Plain-text document sources:
•••

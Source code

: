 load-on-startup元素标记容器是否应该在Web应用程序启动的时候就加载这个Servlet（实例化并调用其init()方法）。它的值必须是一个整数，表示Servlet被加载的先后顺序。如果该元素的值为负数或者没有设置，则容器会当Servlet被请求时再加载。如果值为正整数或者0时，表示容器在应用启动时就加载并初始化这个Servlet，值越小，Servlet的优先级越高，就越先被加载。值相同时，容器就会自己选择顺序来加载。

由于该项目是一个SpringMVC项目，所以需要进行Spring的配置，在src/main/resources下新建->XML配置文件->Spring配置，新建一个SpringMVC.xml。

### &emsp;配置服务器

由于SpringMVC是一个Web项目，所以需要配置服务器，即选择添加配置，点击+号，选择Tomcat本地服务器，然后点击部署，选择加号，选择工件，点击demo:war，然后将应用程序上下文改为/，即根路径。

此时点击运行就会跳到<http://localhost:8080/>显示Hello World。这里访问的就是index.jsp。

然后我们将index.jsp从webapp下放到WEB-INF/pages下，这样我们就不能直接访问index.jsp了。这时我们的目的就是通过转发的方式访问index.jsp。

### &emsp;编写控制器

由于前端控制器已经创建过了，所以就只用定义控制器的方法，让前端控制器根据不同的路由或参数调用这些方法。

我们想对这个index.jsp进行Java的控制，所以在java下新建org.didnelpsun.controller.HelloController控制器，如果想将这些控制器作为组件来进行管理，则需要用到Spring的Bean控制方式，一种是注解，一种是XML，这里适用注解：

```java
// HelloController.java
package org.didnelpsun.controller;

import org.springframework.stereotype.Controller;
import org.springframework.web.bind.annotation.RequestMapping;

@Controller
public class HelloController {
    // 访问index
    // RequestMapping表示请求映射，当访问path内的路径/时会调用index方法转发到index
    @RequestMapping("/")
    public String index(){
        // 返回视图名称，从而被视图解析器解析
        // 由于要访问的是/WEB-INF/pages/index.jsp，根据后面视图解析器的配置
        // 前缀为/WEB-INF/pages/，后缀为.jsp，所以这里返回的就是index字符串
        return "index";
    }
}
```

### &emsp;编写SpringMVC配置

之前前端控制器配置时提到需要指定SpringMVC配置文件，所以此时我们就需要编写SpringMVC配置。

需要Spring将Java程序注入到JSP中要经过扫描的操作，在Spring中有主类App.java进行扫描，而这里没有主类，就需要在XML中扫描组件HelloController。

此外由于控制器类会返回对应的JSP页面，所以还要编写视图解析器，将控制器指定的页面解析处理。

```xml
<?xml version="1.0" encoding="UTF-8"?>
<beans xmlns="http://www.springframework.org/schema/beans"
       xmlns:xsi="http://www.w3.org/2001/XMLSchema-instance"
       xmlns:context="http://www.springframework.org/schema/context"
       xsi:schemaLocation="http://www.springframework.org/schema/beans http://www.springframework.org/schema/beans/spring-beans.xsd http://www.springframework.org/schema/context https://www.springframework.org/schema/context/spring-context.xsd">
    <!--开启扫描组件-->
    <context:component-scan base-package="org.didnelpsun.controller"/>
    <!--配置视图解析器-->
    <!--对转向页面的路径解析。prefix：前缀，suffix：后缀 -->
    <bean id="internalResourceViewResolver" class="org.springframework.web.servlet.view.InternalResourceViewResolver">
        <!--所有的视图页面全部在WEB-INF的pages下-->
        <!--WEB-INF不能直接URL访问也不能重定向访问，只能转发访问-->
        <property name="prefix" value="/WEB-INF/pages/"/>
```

•••

=== WHAT TO PRODUCE ===
Across the entries above, work out how many lines hold "didnelpsun". The answer is that number alone.

=== COMPLETED TASK ===
3